Today was the first day of my 20th year of teaching. It didn't look or feel the way I imagined it would a year ago, a month ago, or even a week ago. I honestly thought I would start this year in a position that was not in the classroom. WELLLLLLLLLLLLLLL ... that didn't work out. I was disappointed when I learned that I did not get the AVID Coordinator job for the county. I really believed in my ability to do for all BCPS AVID programs, what I have done for the AVID program here at NTHS. I was ready to be challenged in different ways and ready to grow as a leader so I could make my dream of being a principal a reality. That door, however, did not open. It took the wind out of my sails for a bit but I reminded myself that I really do work with the best kids and best teachers EVER. It was time to move on by getting back in my routine and getting back to moving our AVID program from good to GREAT. And then Tuesday night happened....
I received a text message from Katie Dauka that she had resigned from BCPS that day. I once again heard the echo of a slamming door. Is it ironic to say I was shocked but not surprised?
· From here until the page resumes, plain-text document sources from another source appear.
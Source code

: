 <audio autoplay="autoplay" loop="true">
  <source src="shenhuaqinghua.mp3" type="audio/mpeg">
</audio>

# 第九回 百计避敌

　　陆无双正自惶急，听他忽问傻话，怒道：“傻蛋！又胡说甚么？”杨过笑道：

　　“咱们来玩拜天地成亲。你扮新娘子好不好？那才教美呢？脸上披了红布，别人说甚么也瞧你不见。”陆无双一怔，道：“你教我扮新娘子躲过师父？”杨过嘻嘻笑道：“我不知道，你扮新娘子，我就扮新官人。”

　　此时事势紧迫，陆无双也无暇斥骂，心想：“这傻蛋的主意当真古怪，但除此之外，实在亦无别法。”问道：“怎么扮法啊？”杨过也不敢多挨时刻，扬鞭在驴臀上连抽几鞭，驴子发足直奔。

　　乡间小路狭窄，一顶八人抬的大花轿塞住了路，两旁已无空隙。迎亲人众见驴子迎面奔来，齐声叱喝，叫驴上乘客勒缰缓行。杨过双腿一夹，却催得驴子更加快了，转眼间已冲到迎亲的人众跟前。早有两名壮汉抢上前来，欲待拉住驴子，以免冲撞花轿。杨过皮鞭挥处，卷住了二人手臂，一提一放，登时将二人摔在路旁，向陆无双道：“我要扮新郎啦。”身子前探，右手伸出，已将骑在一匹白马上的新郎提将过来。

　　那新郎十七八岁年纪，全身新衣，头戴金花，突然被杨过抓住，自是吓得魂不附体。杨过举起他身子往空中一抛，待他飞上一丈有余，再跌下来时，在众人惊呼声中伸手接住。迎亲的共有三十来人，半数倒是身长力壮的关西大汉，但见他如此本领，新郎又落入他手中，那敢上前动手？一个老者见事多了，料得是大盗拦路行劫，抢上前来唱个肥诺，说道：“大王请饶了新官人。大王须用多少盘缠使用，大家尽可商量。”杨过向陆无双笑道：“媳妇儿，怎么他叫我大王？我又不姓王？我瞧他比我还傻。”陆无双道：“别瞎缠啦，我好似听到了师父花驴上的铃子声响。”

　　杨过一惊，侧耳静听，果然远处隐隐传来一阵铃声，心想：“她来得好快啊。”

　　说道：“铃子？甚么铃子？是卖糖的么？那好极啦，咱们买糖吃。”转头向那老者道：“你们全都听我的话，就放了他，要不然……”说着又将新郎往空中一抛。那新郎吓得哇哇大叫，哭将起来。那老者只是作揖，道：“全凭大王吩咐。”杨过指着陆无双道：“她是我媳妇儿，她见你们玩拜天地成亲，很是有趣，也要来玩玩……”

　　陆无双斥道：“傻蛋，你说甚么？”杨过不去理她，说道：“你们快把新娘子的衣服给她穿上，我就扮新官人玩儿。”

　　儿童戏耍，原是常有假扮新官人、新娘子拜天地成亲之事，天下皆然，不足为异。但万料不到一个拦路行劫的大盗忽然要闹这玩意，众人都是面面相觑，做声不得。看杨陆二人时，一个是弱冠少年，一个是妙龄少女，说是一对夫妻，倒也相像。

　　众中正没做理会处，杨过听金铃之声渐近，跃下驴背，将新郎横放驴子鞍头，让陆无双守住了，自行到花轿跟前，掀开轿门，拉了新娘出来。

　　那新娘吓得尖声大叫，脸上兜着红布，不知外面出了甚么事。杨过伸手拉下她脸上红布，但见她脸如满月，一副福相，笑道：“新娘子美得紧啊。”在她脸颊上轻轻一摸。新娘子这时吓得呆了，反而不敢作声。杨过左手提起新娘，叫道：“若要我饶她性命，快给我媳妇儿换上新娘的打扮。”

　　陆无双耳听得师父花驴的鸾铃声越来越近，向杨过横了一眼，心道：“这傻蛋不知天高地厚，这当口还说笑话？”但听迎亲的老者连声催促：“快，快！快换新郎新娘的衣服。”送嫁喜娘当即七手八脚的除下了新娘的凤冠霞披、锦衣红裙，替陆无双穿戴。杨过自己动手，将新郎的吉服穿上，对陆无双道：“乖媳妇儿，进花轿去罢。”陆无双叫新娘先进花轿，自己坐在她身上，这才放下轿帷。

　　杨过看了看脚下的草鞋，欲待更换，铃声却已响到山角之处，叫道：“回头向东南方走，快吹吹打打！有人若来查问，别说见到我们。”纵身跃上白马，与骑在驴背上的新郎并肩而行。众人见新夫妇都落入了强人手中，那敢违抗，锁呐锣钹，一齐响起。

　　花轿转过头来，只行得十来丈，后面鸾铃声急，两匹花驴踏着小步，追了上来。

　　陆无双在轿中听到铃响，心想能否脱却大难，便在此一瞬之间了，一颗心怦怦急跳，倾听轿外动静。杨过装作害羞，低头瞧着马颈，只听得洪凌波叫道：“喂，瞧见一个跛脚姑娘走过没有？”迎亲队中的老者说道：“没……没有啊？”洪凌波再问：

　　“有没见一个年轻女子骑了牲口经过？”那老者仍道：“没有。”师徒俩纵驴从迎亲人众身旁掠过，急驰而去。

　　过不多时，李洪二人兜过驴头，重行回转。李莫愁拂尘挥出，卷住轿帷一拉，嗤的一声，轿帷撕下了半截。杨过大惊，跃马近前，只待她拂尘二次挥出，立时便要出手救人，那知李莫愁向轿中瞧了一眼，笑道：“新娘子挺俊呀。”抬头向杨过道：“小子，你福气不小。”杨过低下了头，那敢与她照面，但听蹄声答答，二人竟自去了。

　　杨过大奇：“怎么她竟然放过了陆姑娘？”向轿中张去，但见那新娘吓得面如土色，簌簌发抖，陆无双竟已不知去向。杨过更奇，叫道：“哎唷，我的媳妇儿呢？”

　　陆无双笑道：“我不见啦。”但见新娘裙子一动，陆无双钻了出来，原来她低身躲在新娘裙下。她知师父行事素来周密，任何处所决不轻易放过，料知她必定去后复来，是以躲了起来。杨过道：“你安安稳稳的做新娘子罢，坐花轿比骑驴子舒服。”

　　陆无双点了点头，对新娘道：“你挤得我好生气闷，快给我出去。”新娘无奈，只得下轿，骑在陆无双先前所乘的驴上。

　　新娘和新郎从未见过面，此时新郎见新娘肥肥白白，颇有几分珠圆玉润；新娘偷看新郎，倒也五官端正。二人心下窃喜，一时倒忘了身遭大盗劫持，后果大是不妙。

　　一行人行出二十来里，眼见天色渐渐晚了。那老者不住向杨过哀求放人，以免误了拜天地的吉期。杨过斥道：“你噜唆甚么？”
I was shocked that she did it three business days before the start of the school year. I was not surprised, however, since I hadn't heard from her all summer. I guess it isn't easy to face people you know you are going to hurt.
So today I took a picture of Katie's door as a symbol of the closure she never bothered to give us. She believed in and touted about our AVID family but she left us like a dead-beat dad. I feel abandoned - like a single mom who is left to raise the children alone and answer the inevitable question, "WHY?" ... yet I don't have an answer. She said she wasn't happy and needed a change. OK - I get that - I thought I did too. But why leave now - she couldn't have done it in June? Even July? August 14th?!? Why leave like this? Why leave when you don't even have another job to take this job's place? Why throw away 6 years of hard work? Why does happiness have to come at such a cost???????
I am almost certain that I will never understand the decision so right now I simply want to stop thinking about it. Yet today I found myself thinking about her at every turn. I felt like a family member mourning the tragic and sudden loss of a loved one. The reality hadn't set in so I kept thinking .... 'I'll ask Katie to remind me how we did it last year. ... OK maybe not ...I'll ask Katie to send me that document ... Scratch that ... I'll ask Katie about that student we didn't accept ... Oh for crying out loud!' And with each dead end I felt more and more depressed. A few years back I stopped teaching AVID 12 because I was tired of watching teenagers self-destruct. Yet here is an example of an adult making one of the most irresponsible, destructive, and selfish decisions I've ever witnessed someone I love make. It leaves me feeling bitter, angry, and just plain tired. I hope with time and distance I can find a less synical and judgemental vantage point. I hope that I can turn a deaf ear to the echo of a slamming door and turn my face forward and upward and wait for the breeze that is sure to come when God opens that promised window ... for both us.